>>>

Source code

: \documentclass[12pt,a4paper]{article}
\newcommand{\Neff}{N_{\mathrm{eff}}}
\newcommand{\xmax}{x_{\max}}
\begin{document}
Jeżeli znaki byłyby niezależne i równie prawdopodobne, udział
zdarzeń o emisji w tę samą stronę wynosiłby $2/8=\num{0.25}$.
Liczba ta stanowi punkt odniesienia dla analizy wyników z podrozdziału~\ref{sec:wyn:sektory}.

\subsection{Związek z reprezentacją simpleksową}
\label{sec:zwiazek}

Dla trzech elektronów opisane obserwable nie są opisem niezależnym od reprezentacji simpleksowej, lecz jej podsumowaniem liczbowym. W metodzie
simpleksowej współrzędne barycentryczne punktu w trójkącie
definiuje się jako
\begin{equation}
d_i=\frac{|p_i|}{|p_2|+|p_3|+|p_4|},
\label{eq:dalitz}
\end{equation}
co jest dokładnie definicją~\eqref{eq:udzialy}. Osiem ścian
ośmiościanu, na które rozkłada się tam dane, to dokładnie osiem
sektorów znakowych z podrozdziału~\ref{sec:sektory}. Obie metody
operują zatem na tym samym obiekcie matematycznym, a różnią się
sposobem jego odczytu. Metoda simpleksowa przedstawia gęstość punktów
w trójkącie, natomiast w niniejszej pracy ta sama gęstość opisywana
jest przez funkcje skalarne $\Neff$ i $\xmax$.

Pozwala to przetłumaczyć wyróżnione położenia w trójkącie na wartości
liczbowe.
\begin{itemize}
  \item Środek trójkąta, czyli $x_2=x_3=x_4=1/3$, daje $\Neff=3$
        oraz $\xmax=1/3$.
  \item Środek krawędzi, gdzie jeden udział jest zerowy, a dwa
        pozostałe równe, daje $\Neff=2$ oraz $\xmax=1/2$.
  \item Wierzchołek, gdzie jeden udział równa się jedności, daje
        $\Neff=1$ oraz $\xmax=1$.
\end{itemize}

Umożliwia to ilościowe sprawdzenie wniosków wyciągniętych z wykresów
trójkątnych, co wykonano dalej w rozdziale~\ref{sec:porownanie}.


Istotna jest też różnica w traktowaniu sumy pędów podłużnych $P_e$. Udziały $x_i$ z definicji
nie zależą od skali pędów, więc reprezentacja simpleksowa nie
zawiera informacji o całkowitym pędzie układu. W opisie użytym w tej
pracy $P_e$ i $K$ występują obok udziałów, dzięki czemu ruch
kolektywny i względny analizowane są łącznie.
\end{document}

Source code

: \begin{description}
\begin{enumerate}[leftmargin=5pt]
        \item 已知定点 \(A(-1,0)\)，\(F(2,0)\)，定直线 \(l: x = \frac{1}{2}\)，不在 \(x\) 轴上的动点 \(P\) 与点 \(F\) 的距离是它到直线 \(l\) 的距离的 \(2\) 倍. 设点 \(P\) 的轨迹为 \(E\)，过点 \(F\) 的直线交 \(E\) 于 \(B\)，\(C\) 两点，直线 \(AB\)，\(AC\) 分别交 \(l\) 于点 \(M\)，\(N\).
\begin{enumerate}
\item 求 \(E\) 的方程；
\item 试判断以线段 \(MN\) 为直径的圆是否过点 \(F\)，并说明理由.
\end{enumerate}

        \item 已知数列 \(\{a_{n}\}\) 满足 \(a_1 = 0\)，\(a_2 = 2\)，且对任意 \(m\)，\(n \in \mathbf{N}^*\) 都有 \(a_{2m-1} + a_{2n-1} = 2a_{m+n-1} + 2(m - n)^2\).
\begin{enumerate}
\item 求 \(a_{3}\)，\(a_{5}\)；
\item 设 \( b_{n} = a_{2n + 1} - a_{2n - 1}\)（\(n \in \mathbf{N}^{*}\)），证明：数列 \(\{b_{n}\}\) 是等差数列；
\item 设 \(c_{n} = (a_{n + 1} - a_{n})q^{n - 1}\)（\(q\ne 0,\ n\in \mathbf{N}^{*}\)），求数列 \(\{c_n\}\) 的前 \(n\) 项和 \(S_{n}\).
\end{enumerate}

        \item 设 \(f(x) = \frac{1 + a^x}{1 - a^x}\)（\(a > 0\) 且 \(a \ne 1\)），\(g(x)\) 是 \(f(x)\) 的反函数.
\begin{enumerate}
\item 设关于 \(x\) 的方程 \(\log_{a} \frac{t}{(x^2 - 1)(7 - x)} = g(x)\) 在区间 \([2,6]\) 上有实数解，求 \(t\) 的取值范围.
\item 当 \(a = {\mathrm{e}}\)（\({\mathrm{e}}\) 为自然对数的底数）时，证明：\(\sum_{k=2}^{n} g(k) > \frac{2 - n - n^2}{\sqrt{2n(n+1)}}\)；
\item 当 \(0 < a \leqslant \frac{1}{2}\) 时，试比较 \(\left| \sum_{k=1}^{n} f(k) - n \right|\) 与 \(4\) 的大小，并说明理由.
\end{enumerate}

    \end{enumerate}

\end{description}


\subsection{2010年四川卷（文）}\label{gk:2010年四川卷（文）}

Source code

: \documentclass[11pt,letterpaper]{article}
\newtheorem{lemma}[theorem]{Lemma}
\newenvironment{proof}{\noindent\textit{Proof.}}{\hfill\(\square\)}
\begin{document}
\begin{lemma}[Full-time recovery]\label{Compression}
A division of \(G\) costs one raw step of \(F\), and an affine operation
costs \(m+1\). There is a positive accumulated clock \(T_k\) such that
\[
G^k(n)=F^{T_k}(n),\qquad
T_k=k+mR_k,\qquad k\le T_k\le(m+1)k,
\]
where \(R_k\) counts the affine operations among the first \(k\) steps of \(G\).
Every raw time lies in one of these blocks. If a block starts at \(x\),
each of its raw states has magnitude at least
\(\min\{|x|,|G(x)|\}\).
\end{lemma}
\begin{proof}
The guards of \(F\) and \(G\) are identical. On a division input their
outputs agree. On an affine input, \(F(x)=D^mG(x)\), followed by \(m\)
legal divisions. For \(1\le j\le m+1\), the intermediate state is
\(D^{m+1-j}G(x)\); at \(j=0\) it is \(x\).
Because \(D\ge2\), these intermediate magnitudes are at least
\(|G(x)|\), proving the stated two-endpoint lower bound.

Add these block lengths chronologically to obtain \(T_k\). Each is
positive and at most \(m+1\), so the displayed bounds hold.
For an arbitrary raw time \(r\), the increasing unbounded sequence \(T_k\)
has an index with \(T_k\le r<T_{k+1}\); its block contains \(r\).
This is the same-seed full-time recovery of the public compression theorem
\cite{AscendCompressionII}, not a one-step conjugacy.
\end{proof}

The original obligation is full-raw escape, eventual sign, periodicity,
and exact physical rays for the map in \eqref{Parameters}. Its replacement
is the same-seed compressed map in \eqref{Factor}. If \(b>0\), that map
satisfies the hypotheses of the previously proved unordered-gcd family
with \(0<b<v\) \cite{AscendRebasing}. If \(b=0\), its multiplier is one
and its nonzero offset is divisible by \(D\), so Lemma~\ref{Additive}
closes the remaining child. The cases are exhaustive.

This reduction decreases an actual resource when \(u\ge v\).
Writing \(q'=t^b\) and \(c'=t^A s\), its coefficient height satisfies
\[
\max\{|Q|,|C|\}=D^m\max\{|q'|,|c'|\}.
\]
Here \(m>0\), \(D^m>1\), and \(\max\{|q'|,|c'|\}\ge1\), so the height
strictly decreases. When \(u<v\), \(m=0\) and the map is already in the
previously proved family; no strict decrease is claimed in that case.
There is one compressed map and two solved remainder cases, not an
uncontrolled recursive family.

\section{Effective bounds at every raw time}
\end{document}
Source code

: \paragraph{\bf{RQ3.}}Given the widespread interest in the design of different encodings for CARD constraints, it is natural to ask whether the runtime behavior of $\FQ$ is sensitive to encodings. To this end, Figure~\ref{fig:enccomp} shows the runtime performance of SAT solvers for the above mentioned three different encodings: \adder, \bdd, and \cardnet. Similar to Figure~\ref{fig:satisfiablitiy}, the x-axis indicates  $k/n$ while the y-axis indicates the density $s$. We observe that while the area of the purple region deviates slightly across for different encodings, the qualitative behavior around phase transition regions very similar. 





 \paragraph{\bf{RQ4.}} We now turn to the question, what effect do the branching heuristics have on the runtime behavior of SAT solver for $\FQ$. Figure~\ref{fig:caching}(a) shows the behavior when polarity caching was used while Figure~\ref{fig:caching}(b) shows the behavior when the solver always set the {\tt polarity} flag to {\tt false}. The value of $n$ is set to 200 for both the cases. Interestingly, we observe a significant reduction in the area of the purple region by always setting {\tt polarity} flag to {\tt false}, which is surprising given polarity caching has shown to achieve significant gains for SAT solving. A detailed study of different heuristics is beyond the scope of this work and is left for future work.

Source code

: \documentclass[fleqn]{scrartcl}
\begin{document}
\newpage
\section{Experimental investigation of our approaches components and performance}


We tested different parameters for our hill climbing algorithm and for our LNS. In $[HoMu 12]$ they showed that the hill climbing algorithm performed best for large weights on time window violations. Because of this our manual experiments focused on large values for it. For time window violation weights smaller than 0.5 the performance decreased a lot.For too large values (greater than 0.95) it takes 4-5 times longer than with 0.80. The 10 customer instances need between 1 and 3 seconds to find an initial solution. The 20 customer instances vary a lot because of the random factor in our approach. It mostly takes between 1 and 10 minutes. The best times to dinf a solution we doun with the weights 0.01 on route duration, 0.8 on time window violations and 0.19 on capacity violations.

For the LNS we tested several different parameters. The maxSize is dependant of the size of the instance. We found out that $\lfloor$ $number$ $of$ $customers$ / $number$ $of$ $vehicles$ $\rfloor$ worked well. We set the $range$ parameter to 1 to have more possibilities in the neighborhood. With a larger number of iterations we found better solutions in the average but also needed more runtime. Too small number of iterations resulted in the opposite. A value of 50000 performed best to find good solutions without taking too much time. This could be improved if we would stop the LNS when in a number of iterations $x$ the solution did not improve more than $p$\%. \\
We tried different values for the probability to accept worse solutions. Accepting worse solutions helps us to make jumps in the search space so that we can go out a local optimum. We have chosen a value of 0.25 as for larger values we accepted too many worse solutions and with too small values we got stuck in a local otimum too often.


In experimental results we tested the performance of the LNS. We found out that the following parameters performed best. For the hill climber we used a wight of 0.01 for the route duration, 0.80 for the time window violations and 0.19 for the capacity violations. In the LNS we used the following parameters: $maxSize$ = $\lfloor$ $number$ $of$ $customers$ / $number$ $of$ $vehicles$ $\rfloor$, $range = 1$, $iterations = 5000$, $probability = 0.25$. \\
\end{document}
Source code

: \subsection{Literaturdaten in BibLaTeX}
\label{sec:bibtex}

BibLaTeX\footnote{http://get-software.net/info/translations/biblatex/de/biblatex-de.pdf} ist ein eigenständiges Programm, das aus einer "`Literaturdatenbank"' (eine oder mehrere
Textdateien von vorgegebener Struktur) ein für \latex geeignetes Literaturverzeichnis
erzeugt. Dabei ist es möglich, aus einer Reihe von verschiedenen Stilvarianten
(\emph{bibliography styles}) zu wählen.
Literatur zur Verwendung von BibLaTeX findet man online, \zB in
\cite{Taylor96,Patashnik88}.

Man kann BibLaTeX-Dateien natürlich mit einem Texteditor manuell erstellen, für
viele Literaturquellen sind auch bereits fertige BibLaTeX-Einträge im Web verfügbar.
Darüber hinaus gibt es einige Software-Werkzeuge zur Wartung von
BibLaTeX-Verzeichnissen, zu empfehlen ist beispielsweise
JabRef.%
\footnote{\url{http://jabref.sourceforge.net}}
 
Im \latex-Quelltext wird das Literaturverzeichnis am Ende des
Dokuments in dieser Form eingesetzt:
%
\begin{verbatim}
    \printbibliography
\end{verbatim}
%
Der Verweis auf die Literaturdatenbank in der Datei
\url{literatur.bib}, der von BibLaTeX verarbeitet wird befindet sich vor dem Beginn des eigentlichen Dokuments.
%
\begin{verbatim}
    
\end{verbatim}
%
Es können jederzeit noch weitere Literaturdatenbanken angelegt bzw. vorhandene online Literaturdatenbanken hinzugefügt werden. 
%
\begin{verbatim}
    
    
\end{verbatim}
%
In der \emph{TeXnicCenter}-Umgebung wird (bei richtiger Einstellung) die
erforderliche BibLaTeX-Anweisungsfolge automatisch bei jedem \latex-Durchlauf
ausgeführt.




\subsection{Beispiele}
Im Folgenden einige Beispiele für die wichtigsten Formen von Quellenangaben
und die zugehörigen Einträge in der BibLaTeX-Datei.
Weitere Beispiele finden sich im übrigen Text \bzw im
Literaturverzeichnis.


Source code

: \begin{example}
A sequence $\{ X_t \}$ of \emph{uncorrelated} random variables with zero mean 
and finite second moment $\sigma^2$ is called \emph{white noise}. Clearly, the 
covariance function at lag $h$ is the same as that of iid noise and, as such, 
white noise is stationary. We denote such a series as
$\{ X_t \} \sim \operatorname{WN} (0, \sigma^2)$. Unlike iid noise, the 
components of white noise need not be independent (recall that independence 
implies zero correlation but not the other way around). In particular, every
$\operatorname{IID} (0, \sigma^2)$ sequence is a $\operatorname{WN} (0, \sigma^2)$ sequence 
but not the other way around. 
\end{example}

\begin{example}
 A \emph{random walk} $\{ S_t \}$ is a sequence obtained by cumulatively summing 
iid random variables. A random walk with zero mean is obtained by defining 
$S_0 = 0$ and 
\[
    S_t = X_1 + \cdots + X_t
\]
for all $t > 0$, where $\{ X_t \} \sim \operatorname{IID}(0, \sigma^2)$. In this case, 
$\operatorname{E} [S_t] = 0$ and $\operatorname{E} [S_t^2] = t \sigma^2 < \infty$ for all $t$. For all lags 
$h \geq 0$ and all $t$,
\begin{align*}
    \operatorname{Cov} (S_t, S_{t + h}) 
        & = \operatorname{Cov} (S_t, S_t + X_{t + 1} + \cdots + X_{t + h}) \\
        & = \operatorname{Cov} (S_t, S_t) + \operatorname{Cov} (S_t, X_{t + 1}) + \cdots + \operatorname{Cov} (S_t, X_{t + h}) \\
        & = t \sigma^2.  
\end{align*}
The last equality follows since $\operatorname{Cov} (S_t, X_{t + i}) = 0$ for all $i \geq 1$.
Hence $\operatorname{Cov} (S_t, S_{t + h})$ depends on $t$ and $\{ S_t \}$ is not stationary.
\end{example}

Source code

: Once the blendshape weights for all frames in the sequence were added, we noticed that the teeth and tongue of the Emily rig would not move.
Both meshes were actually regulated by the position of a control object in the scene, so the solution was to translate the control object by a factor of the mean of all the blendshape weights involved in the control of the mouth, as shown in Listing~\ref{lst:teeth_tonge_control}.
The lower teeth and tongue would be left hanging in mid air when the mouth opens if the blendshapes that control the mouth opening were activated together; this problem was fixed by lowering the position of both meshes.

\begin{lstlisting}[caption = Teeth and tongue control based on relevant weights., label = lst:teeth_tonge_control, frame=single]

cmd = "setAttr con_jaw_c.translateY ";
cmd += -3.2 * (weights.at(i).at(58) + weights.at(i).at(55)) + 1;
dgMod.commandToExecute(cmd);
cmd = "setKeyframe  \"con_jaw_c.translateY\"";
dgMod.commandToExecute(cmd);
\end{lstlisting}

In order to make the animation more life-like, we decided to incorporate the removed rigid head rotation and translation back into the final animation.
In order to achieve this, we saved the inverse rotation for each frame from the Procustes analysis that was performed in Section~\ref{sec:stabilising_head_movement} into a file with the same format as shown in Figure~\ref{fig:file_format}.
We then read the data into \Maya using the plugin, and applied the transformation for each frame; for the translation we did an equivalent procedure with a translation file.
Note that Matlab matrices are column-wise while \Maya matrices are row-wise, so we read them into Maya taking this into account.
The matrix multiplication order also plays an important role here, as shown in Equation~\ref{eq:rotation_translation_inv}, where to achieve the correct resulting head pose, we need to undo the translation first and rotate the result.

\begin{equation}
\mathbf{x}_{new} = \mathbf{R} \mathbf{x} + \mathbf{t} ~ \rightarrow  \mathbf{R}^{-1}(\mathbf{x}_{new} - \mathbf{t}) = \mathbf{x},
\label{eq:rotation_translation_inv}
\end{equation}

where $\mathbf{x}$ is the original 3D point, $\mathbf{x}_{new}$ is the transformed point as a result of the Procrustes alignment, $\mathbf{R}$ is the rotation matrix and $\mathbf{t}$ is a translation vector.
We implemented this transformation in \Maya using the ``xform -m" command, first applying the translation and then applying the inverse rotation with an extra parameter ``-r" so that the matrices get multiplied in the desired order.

<<<

[ABOUT THIS TASK] Going down the listing above, begin printing at the line with "The original obligation" and finish with the line with "uncontrolled recursive family.", exactly as they appear.

[TASK SOLUTION]
The original obligation is full-raw escape, eventual sign, periodicity,
and exact physical rays for the map in \eqref{Parameters}. Its replacement
is the same-seed compressed map in \eqref{Factor}. If \(b>0\), that map
satisfies the hypotheses of the previously proved unordered-gcd family
with \(0<b<v\) \cite{AscendRebasing}. If \(b=0\), its multiplier is one
and its nonzero offset is divisible by \(D\), so Lemma~\ref{Additive}
closes the remaining child. The cases are exhaustive.

This reduction decreases an actual resource when \(u\ge v\).
Writing \(q'=t^b\) and \(c'=t^A s\), its coefficient height satisfies
\[
\max\{|Q|,|C|\}=D^m\max\{|q'|,|c'|\}.
\]
Here \(m>0\), \(D^m>1\), and \(\max\{|q'|,|c'|\}\ge1\), so the height
strictly decreases. When \(u<v\), \(m=0\) and the map is already in the
previously proved family; no strict decrease is claimed in that case.
There is one compressed map and two solved remainder cases, not an
uncontrolled recursive family.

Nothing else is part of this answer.